Acórdão nº 696/21.0T8PRT.P1.S1 de Supremo Tribunal de Justiça (Portugal), 24 de Outubro de 2023

Magistrado ResponsávelFÁTIMA GOMES
Data da Resolução24 de Outubro de 2023
EmissorSupremo Tribunal de Justiça (Portugal)

Acordam no Supremo Tribunal de Justiça I.

Relatório 1.

AA, residente na Rua do ..., ... instaurou acção declarativa, sob a forma de processo comum, contra Companhia de Seguros Tranquilidade, actualmente designada Generali Seguros, S.A., em virtude de processo de fusão, com escritórios na Rua ... ..., onde concluiu pedindo seja a ré condenada a pagar ao autor a quantia global de € 120.000,00€, sendo 50.000,00 € a título de dano não patrimonial e € 70.000,00 a título de dano patrimonial, acrescido de juros de mora, à taxa legal, sobre as quantias peticionadas, desde a data de citação até efectivo e integral pagamento.

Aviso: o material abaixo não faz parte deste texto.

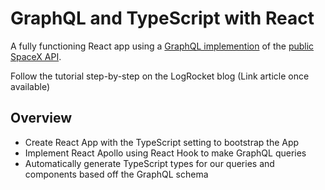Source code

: # GraphQL and TypeScript with React

A fully functioning React app using a [GraphQL implemention](https://spacexdata.herokuapp.com/graphql) of the [public SpaceX API](https://docs.spacexdata.com/).

Follow the tutorial step-by-step on the LogRocket blog (Link article once available)

## Overview

- Create React App with the TypeScript setting to bootstrap the App
- Implement React Apollo using React Hook to make GraphQL queries
- Automatically generate TypeScript types for our queries and components based off the GraphQL schema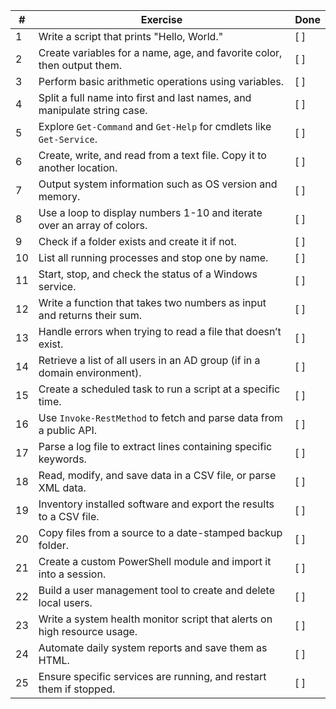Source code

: | **#** | **Exercise**                                   | **Done** |
|-------|-----------------------------------------------|----------|
| 1     | Write a script that prints "Hello, World."    | [ ]      |
| 2     | Create variables for a name, age, and favorite color, then output them. | [ ]      |
| 3     | Perform basic arithmetic operations using variables. | [ ]      |
| 4     | Split a full name into first and last names, and manipulate string case. | [ ]      |
| 5     | Explore `Get-Command` and `Get-Help` for cmdlets like `Get-Service`. | [ ]      |
| 6     | Create, write, and read from a text file. Copy it to another location. | [ ]      |
| 7     | Output system information such as OS version and memory. | [ ]      |
| 8     | Use a loop to display numbers 1-10 and iterate over an array of colors. | [ ]      |
| 9     | Check if a folder exists and create it if not. | [ ]      |
| 10    | List all running processes and stop one by name. | [ ]      |
| 11    | Start, stop, and check the status of a Windows service. | [ ]      |
| 12    | Write a function that takes two numbers as input and returns their sum. | [ ]      |
| 13    | Handle errors when trying to read a file that doesn’t exist. | [ ]      |
| 14    | Retrieve a list of all users in an AD group (if in a domain environment). | [ ]      |
| 15    | Create a scheduled task to run a script at a specific time. | [ ]      |
| 16    | Use `Invoke-RestMethod` to fetch and parse data from a public API. | [ ]      |
| 17    | Parse a log file to extract lines containing specific keywords. | [ ]      |
| 18    | Read, modify, and save data in a CSV file, or parse XML data. | [ ]      |
| 19    | Inventory installed software and export the results to a CSV file. | [ ]      |
| 20    | Copy files from a source to a date-stamped backup folder. | [ ]      |
| 21    | Create a custom PowerShell module and import it into a session. | [ ]      |
| 22    | Build a user management tool to create and delete local users. | [ ]      |
| 23    | Write a system health monitor script that alerts on high resource usage. | [ ]      |
| 24    | Automate daily system reports and save them as HTML. | [ ]      |
| 25    | Ensure specific services are running, and restart them if stopped. | [ ]      |
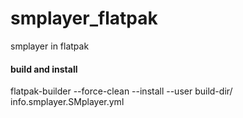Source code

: # smplayer_flatpak
smplayer in flatpak

#### build and install
flatpak-builder --force-clean --install --user build-dir/ info.smplayer.SMplayer.yml


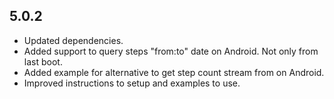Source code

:## 5.0.2

* Updated dependencies.
* Added support to query steps "from:to" date on Android. Not only from last boot.
* Added example for alternative to get step count stream from on Android.
* Improved instructions to setup and examples to use.
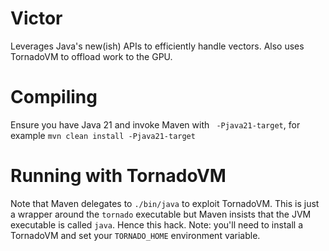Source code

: # Victor
Leverages Java's new(ish) APIs to efficiently handle vectors.
Also uses TornadoVM to offload work to the GPU.

# Compiling
Ensure you have Java 21 and invoke Maven with ` -Pjava21-target`, for example `mvn clean install -Pjava21-target` 

# Running with TornadoVM
Note that Maven delegates to `./bin/java` to exploit TornadoVM.
This is just a wrapper around the `tornado` executable but Maven insists that the JVM executable is called `java`. Hence this hack.
Note: you'll need to install a TornadoVM and set your `TORNADO_HOME` environment variable.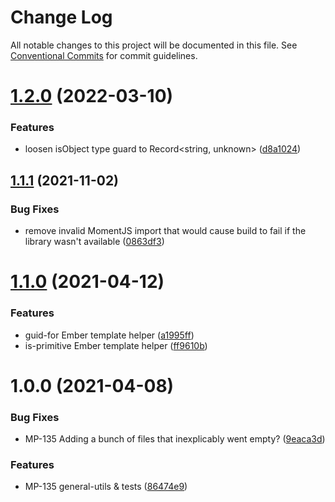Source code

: # Change Log

All notable changes to this project will be documented in this file.
See [Conventional Commits](https://conventionalcommits.org) for commit guidelines.

# [1.2.0](https://bitbucket.nsf.gov/scm/nsf-fe/utility-library/compare/@nsf/general-utils@1.1.1...@nsf/general-utils@1.2.0) (2022-03-10)


### Features

* loosen isObject type guard to Record<string, unknown> ([d8a1024](https://bitbucket.nsf.gov/scm/nsf-fe/utility-library/commits/d8a1024c34620ee9b340953f7d4ab14a8130a43c))





## [1.1.1](https://bitbucket.nsf.gov/scm/nsf-fe/utility-library/compare/@nsf/general-utils@1.1.0...@nsf/general-utils@1.1.1) (2021-11-02)


### Bug Fixes

* remove invalid MomentJS import that would cause build to fail if the library wasn't available ([0863df3](https://bitbucket.nsf.gov/scm/nsf-fe/utility-library/commits/0863df3e61a6e5859ba38f6e13d2854dc4f14d88))





# [1.1.0](https://bitbucket.nsf.gov/scm/nsf-fe/utility-library/compare/@nsf/general-utils@1.0.0...@nsf/general-utils@1.1.0) (2021-04-12)


### Features

* guid-for Ember template helper ([a1995ff](https://bitbucket.nsf.gov/scm/nsf-fe/utility-library/commits/a1995ffaa9e7e9d318c79e841429b508df7aebfb))
* is-primitive Ember template helper ([ff9610b](https://bitbucket.nsf.gov/scm/nsf-fe/utility-library/commits/ff9610ba14e6152df66b13dfb2de731c561aa267))





# 1.0.0 (2021-04-08)


### Bug Fixes

* MP-135 Adding a bunch of files that inexplicably went empty? ([9eaca3d](https://bitbucket.nsf.gov/scm/nsf-fe/utility-library/commits/9eaca3d545129c778f102c5a74e394148fe387ac))


### Features

* MP-135 general-utils & tests ([86474e9](https://bitbucket.nsf.gov/scm/nsf-fe/utility-library/commits/86474e9adf3c8c6d49ae247ecdb15959882ec8b6))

Alegou, em síntese, que em virtude do acidente ocorrido de que foi vítima o seu filho já lhe foram arbitradas em acção anterior (pedido cível formulado em acção penal: processo n.º 336/17.1...), indemnizações pelo “dano da morte” do seu filho e pelos danos sofridos pelo próprio falecido.

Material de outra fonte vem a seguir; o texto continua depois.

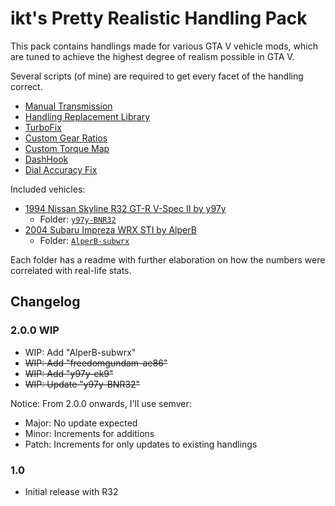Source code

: # ikt's Pretty Realistic Handling Pack

This pack contains handlings made for various GTA V vehicle mods,
which are tuned to achieve the highest degree of realism possible in GTA V.

Several scripts (of mine) are required to get every facet of the handling
correct.

* [Manual Transmission](https://www.gta5-mods.com/scripts/manual-transmission-ikt)
* [Handling Replacement Library](https://www.gta5-mods.com/tools/handling-replacement-library)
* [TurboFix](https://www.gta5-mods.com/scripts/turbofix-2)
* [Custom Gear Ratios](https://www.gta5-mods.com/scripts/custom-gear-ratios)
* [Custom Torque Map](https://www.gta5-mods.com/scripts/custom-torque-map)
* [DashHook](https://www.gta5-mods.com/tools/dashhook)
* [Dial Accuracy Fix](https://www.gta5-mods.com/scripts/dial-accuracy-fix)

Included vehicles:

* [1994 Nissan Skyline R32 GT-R V-Spec II by y97y](https://www.gta5-mods.com/vehicles/nissan-skyline-gt-r-bnr32)
  * Folder: [`y97y-BNR32`](y97y-BNR32/README.md)
* [2004 Subaru Impreza WRX STI by AlperB](https://www.gta5-mods.com/vehicles/subaru-impreza-wrx-sti-2004-add-on-tuning)
  * Folder: [`AlperB-subwrx`](AlperB-subwrx/README.md)

Each folder has a readme with further elaboration on how the numbers were
correlated with real-life stats.

## Changelog

### 2.0.0 WIP

* WIP: Add "AlperB-subwrx"
* ~~WIP: Add "freedomgundam-ae86"~~
* ~~WIP: Add "y97y-ek9"~~
* ~~WIP: Update "y97y-BNR32"~~

Notice: From 2.0.0 onwards, I'll use semver:

* Major: No update expected
* Minor: Increments for additions
* Patch: Increments for only updates to existing handlings

### 1.0

* Initial release with R32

Acrescentou que restam por discutir e fixar as indemnizações por danos patrimoniais e não patrimoniais sofridos pelo próprio autor, cuja reparação, agora, peticiona.

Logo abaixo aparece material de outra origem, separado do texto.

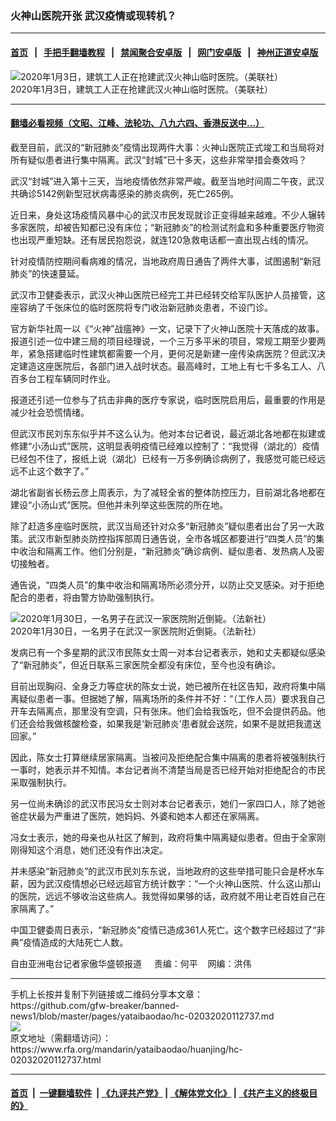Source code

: ### 火神山医院开张   武汉疫情或现转机？
------------------------

#### [首页](https://github.com/gfw-breaker/banned-news1/blob/master/README.md) &nbsp;&nbsp;|&nbsp;&nbsp; [手把手翻墙教程](https://github.com/gfw-breaker/guides/wiki) &nbsp;&nbsp;|&nbsp;&nbsp; [禁闻聚合安卓版](https://github.com/gfw-breaker/bn-android) &nbsp;&nbsp;|&nbsp;&nbsp; [网门安卓版](https://github.com/oGate2/oGate) &nbsp;&nbsp;|&nbsp;&nbsp; [神州正道安卓版](https://github.com/SzzdOgate/update) 



<div id="headerimg">
 <img alt="2020年1月3日，建筑工人正在抢建武汉火神山临时医院。（美联社）" src="https://www.rfa.org/mandarin/yataibaodao/huanjing/hc-02032020112737.html/0203z.jpg/@@images/9de46b3c-271a-4b96-a0c4-a396f055e9ba.jpeg" title="2020年1月3日，建筑工人正在抢建武汉火神山临时医院。（美联社）"/>
 <div id="headerimgcontents">
  <div id="headerimgcaption">
   <span>
    2020年1月3日，建筑工人正在抢建武汉火神山临时医院。（美联社）
   </span>
   <!-- zoomattribute -->
  </div>
  <!-- headerimgcaption -->
 </div>
 <!-- headerimagecontents -->
</div>

<hr/>


#### [翻墙必看视频（文昭、江峰、法轮功、八九六四、香港反送中...）](http://167.172.214.107/home.html)

<div id="storytext">
 <div>
  <div class="slot_header">
  </div>
 </div>
 <p>
  截至目前，武汉的“新冠肺炎”疫情出现两件大事：火神山医院正式竣工和当局将对所有疑似患者进行集中隔离。武汉“封城”已十多天，这些非常举措会奏效吗？
 </p>
 <p>
  武汉“封城”进入第十三天，当地疫情依然非常严峻。截至当地时间周二午夜，武汉共确诊5142例新型冠状病毒感染的肺炎病例，死亡265例。
 </p>
 <p>
  近日来，身处这场疫情风暴中心的武汉市民发现就诊正变得越来越难。不少人辗转多家医院，却被告知都已没有床位；“新冠肺炎”的检测试剂盒和多种重要医疗物资也出现严重短缺。还有居民抱怨说，就连120急救电话都一直出现占线的情况。
 </p>
 <p>
 </p>
 <p>
 </p>
 <p>
  针对疫情防控期间看病难的情况，当地政府周日通告了两件大事，试图遏制“新冠肺炎”的快速蔓延。
 </p>
 <p>
  武汉市卫健委表示，武汉火神山医院已经完工并已经转交给军队医护人员接管，这座容纳了千张床位的临时医院将专门收治新冠肺炎患者，不设门诊。
 </p>
 <p>
  官方新华社周一以《“火神”战瘟神》一文，记录下了火神山医院十天落成的故事。报道引述一位中建三局的项目经理说，一个三万多平米的项目，常规工期至少要两年，紧急搭建临时性建筑都需要一个月，更何况是新建一座传染病医院？但武汉决定建造这座医院后，各部门进入战时状态。最高峰时，工地上有七千多名工人、八百多台工程车辆同时作业。
 </p>
 <p>
  报道还引述一位参与了抗击非典的医疗专家说，临时医院启用后，最重要的作用是减少社会恐慌情绪。
 </p>
 <p>
  但武汉市民刘东东似乎并不这么认为。他对本台记者说，最近湖北各地都在拟建或修建“小汤山式”医院，这明显表明疫情已经难以控制了：“我觉得（湖北的）疫情已经包不住了，报纸上说（湖北）已经有一万多例确诊病例了，我感觉可能已经远远不止这个数字了。”
 </p>
 <p>
  湖北省副省长杨云彦上周表示，为了减轻全省的整体防控压力，目前湖北各地都在建设“小汤山式”医院。但他并未列举这些医院的所在地。
 </p>
 <p>
  除了赶造多座临时医院，武汉当局还针对众多“新冠肺炎”疑似患者出台了另一大政策。武汉市新型肺炎防控指挥部周日通告说，全市各城区都要进行“四类人员”的集中收治和隔离工作。他们分别是，“新冠肺炎”确诊病例、疑似患者、发热病人及密切接触者。
 </p>
 <p>
  通告说，“四类人员”的集中收治和隔离场所必须分开，以防止交叉感染。对于拒绝配合的患者，将由警方协助强制执行。
 </p>
 <p>
  <div class="image-inline captioned" style="width:622px;">
   <div style="width:622px;">
    <img alt="2020年1月30日，一名男子在武汉一家医院附近倒毙。（法新社）" src="https://www.rfa.org/mandarin/yataibaodao/huanjing/hc-02032020112737.html/0131c.jpg" title="2020年1月30日，一名男子在武汉一家医院附近倒毙。（法新社）"/>
   </div>
   <div class="image-caption">
    <span style="width:622px;">
     2020年1月30日，一名男子在武汉一家医院附近倒毙。（法新社）
    </span>
    <span class="copyright">
    </span>
   </div>
  </div>
 </p>
 <p>
  发病已有一个多星期的武汉市民陈女士周一对本台记者表示，她和丈夫都疑似感染了“新冠肺炎”，但近日联系三家医院全都没有床位，至今也没有确诊。
 </p>
 <p>
  目前出现胸闷、全身乏力等症状的陈女士说，她已被所在社区告知，政府将集中隔离疑似患者一事。但据她了解，隔离场所的条件并不好：“（工作人员）要求我自己开车去隔离点，那里没有空调，只有张床。他们会给我饭吃，但不会提供药品。他们还会给我做核酸检查，如果我是‘新冠肺炎’患者就会送院，如果不是就把我遣送回家。”
 </p>
 <p>
  因此，陈女士打算继续居家隔离。当被问及拒绝配合集中隔离的患者将被强制执行一事时，她表示并不知情。本台记者尚不清楚当局是否已经开始对拒绝配合的市民采取强制执行。
 </p>
 <p>
  另一位尚未确诊的武汉市民冯女士则对本台记者表示，她们一家四口人，除了她爸爸症状最为严重进了医院，她妈妈、外婆和她本人都还在家隔离。
 </p>
 <p>
  冯女士表示，她的母亲也从社区了解到，政府将集中隔离疑似患者。但由于全家刚刚得知这个消息，她们还没有作出决定。
 </p>
 <p>
  并未感染“新冠肺炎”的武汉市民刘东东说，当地政府的这些举措可能只会是杯水车薪，因为武汉疫情想必已经远超官方统计数字：“一个火神山医院、什么这山那山的医院，远远不够收治这些病人。我觉得如果够的话，政府就不用让老百姓自己在家隔离了。”
 </p>
 <p>
  中国卫健委周日表示，“新冠肺炎”疫情已造成361人死亡。这个数字已经超过了“非典”疫情造成的大陆死亡人数。
 </p>
 <p>
 </p>
 <p>
  自由亚洲电台记者家傲华盛顿报道     责编：何平    网编：洪伟
 </p>
</div>

<hr/>
手机上长按并复制下列链接或二维码分享本文章：<br/>
https://github.com/gfw-breaker/banned-news1/blob/master/pages/yataibaodao/hc-02032020112737.md <br/>
<a href='https://github.com/gfw-breaker/banned-news1/blob/master/pages/yataibaodao/hc-02032020112737.md'><img src='https://github.com/gfw-breaker/banned-news1/blob/master/pages/yataibaodao/hc-02032020112737.md.png'/></a> <br/>
原文地址（需翻墙访问）：https://www.rfa.org/mandarin/yataibaodao/huanjing/hc-02032020112737.html


------------------------
#### [首页](https://github.com/gfw-breaker/banned-news1/blob/master/README.md) &nbsp;|&nbsp; [一键翻墙软件](https://github.com/gfw-breaker/nogfw/blob/master/README.md) &nbsp;| [《九评共产党》](https://github.com/gfw-breaker/9ping.md/blob/master/README.md#九评之一评共产党是什么) | [《解体党文化》](https://github.com/gfw-breaker/jtdwh.md/blob/master/README.md) | [《共产主义的终极目的》](https://github.com/gfw-breaker/gczydzjmd.md/blob/master/README.md)


<img src='http://gfw-breaker.win/banned-news/pages/yataibaodao/hc-02032020112737.md' width='0px' height='0px'/>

  1. Citada, a Ré contestou, aceitando, no essencial, a versão do acidente descrita pelo Autor na petição inicial, bem como a responsabilidade da sua segurada na eclosão do mesmo, impugnando, todavia, os danos invocados, reputando de excessivos os montantes peticionados a título de indemnização.

  2. Procedeu-se à realização da audiência de discussão e julgamento, com observância das formalidades legais.

  3. Após julgamento, foi proferida sentença julgando a acção parcialmente procedente e decidiu condenar a Ré, Generali Seguros, S.A., a pagar ao autor, AA, a quantia de € 50.000,00, acrescida de juros de mora contados desde a data de prolação da sentença e até efectivo pagamento, sendo os juros devidos à taxa legal que em cada momento vigorar, através da portaria prevista no artigo 559.º do Cód. Civil, absolvendo a ré do demais pedido.

  4. Não se conformando com a decisão proferida, o recorrente AA, veio interpor recurso de apelação, conhecido pelo Tribunal e que decidiu: “Nos termos supra expostos, acordamos neste Tribunal da Relação do Porto, em julgar improcedente o recurso de apelação interposto pelo autor, bem como o recurso de apelação interposto pela ré, confirmando a decisão recorrida.” 6.

    Não se conformando com a decisão, o A. veio interpor recurso de revista excepcional, formulando as seguintes conclusões (transcrição): “Do recurso em si: 6. A título de danos patrimoniais, entendeu o tribunal a quo ser de confirmar a douta sentença proferida pela primeira instância pela qual foi negado ao A. o direito de receber qualquer valor indemnizatório a título de danos patrimoniais.

  5. Considerando o alcance do vertido no artigo 495 nº3 do CC e o enquadramento do A. nesse mesmo preceito e, bem assim a matéria de facto dada como provada nos presentes autos é devida ao A. indemnização a título de danos patrimoniais em virtude do falecimento do seu filho porquanto ficou impedido de receber alimentos por parte do mesmo.

  6. Considerando a matéria de facto dada como provada é previsível que o A. venha a necessitar de alimentos e que os mesmos lhe seriam prestados pelo seu filho não fosse o falecimento prematuro deste.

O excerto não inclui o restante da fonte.